To some extent the controversy over the entrants is a battle between old and new worlds. Liverpool teams regard themselves as custodians of Sunday football’s traditions. Whereas the YouTube clubs from London – with their brashness and constant social media self-promotion, blur the lines between entertainment and sport. Yet there is evidence to suggest that the presence of social media savvy “YouTube teams” such as SE Dons, Baiteze Squad, Lambeth All Stars, and others will increase publicity for the competition and attendances at matches. When SE Dons played in the Kent FA Sunday Premier Cup final in 2019, they drew a record crowd of over 2000 people. That is a higher attendance than most Conference National Clubs drew before Covid. The YouTube teams’ fanbase will be exposed to the FA Sunday Cup for the first time and it may encourage more teams to enter when (hopefully!) the FA reinstates the competition to its full format for the 2022-2023 season.
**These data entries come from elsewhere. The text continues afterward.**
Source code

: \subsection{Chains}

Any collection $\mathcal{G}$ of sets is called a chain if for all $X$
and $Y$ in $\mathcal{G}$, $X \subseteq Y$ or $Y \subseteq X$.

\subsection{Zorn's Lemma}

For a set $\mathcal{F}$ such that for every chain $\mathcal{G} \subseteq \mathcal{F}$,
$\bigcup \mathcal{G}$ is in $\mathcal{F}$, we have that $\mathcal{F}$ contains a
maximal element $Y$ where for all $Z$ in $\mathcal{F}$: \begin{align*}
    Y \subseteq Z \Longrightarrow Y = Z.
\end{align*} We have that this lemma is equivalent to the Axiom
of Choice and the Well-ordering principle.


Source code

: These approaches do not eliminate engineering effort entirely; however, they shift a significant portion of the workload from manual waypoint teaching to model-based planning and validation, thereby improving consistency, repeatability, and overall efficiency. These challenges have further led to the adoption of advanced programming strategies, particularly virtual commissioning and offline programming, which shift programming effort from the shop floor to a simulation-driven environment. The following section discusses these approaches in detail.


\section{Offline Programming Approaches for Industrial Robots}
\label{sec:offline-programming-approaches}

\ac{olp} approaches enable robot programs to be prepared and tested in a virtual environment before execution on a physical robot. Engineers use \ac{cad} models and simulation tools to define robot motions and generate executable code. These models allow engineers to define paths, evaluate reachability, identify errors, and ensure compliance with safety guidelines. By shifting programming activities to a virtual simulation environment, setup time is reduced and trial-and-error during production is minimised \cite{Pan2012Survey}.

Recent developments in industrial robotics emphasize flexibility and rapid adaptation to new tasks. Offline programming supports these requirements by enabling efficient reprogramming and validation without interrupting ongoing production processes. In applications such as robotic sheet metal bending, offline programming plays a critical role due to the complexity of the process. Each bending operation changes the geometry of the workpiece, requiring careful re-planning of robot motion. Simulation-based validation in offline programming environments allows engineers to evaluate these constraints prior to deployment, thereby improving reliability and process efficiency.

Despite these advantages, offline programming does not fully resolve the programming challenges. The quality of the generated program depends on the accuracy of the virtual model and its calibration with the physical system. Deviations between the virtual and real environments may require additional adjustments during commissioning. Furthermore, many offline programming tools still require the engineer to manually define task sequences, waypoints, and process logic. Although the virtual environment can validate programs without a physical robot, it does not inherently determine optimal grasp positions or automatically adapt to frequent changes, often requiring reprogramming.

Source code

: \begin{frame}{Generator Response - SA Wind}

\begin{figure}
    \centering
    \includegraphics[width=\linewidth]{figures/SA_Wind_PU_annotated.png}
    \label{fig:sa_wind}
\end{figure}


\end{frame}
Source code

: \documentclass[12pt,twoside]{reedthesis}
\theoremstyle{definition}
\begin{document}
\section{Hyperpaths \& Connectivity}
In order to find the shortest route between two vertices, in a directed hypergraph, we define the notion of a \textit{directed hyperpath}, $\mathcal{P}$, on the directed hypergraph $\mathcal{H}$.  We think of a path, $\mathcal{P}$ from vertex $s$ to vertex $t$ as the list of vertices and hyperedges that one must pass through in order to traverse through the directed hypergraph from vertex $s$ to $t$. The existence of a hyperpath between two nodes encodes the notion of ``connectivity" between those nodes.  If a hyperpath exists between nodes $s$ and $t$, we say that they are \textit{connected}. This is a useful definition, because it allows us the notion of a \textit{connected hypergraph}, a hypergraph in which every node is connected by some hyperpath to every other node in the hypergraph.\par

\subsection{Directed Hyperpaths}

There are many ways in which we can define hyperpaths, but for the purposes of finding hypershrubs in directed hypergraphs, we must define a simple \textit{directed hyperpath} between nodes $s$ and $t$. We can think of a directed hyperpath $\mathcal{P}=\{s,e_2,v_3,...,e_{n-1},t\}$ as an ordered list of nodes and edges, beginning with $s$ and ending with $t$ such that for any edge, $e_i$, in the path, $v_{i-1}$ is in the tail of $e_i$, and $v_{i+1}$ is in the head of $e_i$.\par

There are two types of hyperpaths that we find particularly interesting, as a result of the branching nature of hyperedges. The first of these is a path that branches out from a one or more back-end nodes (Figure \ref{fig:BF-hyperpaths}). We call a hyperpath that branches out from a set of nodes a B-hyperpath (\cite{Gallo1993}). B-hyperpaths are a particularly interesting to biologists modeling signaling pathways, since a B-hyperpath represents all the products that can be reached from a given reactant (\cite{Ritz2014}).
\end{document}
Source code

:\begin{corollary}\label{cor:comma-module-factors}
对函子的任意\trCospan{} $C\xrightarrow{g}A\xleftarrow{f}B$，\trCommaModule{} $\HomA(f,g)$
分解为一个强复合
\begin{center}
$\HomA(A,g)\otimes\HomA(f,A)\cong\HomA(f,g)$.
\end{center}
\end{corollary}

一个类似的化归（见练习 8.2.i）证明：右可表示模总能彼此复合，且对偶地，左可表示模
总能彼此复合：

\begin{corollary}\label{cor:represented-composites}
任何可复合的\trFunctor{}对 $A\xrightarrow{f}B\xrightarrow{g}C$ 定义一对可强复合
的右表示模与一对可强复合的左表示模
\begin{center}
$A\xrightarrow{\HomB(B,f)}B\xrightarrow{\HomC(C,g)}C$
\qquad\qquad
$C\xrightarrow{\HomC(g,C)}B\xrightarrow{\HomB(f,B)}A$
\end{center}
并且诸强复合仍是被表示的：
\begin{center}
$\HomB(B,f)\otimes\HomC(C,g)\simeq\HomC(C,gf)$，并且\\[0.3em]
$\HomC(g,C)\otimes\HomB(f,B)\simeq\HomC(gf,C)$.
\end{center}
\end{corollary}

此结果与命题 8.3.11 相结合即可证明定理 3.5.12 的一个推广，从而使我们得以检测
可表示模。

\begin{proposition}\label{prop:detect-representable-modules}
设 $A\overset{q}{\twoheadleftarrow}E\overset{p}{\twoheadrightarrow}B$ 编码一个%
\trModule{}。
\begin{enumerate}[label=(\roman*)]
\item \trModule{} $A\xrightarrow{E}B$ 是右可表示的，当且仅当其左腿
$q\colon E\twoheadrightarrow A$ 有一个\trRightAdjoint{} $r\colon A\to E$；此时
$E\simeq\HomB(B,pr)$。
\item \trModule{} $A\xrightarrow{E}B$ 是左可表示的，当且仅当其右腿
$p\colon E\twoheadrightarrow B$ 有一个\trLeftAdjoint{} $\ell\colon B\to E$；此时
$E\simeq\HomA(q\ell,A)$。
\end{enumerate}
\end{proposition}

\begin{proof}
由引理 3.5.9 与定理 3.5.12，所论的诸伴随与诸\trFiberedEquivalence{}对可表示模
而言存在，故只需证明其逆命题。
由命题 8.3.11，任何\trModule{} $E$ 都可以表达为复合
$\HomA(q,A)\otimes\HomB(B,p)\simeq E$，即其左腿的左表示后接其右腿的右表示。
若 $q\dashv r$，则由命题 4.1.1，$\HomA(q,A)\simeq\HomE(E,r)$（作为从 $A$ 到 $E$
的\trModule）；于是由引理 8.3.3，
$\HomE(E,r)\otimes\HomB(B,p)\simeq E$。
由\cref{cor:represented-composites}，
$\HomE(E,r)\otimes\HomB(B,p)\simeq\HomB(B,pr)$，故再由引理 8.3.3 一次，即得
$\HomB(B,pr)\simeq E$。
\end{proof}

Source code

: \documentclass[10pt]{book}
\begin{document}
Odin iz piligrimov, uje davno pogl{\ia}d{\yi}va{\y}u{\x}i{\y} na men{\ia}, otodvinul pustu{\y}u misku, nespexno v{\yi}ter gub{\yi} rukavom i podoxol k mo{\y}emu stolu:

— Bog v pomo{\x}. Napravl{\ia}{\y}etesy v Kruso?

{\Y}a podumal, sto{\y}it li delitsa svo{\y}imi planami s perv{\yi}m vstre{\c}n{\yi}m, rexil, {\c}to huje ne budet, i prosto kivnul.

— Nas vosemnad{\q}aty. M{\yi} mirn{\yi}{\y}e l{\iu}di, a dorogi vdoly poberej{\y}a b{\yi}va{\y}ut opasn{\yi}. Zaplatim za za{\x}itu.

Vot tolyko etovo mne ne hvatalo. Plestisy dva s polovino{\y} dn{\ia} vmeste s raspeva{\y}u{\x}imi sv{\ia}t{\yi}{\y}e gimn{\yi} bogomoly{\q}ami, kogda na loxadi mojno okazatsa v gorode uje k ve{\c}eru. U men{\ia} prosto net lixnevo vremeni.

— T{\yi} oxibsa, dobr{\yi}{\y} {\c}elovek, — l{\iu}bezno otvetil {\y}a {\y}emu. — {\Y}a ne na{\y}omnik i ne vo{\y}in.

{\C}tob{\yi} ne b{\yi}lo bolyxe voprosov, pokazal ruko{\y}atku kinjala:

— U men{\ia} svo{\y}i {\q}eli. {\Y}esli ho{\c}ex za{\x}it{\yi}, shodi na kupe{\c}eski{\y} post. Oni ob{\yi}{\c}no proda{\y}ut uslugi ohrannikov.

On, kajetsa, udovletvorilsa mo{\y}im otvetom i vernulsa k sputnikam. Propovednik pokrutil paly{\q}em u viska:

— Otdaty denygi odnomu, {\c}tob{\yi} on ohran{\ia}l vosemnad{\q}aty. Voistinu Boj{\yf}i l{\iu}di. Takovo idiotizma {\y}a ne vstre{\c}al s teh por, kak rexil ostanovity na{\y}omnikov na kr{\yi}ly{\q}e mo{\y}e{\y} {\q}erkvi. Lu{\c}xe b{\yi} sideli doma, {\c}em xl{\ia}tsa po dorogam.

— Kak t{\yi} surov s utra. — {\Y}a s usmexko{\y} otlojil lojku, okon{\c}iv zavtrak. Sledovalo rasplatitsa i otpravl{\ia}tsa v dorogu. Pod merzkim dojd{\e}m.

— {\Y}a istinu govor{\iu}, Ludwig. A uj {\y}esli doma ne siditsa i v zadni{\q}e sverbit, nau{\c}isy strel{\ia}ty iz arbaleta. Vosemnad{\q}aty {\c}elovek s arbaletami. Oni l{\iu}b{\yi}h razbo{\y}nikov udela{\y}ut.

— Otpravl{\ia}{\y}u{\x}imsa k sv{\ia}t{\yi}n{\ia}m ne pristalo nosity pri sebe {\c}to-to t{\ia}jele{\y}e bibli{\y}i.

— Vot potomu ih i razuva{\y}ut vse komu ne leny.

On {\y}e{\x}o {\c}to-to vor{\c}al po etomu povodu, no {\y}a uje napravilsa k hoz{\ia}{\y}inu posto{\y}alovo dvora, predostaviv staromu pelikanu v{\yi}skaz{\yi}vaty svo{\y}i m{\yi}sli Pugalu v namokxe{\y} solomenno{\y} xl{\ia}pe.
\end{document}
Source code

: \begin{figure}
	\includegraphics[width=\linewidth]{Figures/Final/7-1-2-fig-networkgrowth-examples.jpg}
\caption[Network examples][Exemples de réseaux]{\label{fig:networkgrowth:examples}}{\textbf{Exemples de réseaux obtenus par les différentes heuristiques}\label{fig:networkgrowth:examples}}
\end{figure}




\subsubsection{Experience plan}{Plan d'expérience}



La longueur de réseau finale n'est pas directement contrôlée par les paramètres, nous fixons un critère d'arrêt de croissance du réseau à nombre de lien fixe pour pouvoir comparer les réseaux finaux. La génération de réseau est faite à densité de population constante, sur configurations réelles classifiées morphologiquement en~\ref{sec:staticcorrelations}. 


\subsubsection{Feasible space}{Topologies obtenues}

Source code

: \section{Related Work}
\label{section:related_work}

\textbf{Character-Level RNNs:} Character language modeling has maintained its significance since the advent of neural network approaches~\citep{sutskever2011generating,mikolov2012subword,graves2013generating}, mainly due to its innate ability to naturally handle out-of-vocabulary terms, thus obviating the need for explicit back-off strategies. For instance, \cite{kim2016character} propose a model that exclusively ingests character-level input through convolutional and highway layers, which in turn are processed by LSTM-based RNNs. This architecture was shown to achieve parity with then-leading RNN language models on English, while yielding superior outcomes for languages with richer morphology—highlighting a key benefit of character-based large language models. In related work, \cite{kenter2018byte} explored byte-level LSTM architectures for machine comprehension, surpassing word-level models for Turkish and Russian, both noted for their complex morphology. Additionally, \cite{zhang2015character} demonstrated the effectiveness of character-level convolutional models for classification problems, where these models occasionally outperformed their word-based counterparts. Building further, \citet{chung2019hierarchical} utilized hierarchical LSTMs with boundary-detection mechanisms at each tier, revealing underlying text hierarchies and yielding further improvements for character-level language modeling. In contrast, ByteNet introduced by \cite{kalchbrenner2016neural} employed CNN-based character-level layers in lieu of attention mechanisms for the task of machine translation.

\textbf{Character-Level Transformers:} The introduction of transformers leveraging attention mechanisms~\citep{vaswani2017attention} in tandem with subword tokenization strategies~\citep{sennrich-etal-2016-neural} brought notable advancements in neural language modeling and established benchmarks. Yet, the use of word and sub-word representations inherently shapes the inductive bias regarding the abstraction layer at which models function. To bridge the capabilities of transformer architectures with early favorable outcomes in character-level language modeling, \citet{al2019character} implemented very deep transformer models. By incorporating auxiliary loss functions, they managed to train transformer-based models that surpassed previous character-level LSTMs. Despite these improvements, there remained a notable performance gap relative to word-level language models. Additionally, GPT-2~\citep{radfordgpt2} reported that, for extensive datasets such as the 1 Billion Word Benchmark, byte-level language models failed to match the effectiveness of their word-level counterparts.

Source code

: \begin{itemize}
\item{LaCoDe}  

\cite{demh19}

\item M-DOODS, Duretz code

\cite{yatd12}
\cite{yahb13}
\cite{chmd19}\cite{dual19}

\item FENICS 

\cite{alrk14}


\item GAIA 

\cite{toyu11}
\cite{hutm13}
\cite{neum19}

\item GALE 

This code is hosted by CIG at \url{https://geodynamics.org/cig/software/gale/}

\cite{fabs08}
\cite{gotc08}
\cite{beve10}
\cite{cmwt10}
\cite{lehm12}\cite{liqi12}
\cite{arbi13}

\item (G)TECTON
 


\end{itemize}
The controversy over the entry format has obscured a bigger issue: English football’s contemptuous and snobbish attitude towards Sunday football. Simply put, the FA has very little regard for Sunday football. It is pertinent that other amateur FA competitions such as the FA Vase and FA Trophy (which involve Saturday clubs) are operating with a full schedule this season – some with extra preliminary or qualifying rounds. The FA’s decision to restrict only the FA Sunday Cup seems all the more bizarre given that many players will play in the FA Trophy or FA Vase for their Saturday clubs then play in the FA Sunday Cup the next day for their Sunday teams (often at the same stadiums!). For example, last season striker Elliott Nevitt scored the winning goal in the FA Sunday Cup final for Liverpool Business Houses League champions Campfield. The following week he also scored a hat-trick in the FA Vase final for Warrington Rylands of the Northern Premier League. Until English football stops judging football by the day of the week it is played, the FA Sunday Cup will continue to be treated as an inferior ugly duckling in the sport.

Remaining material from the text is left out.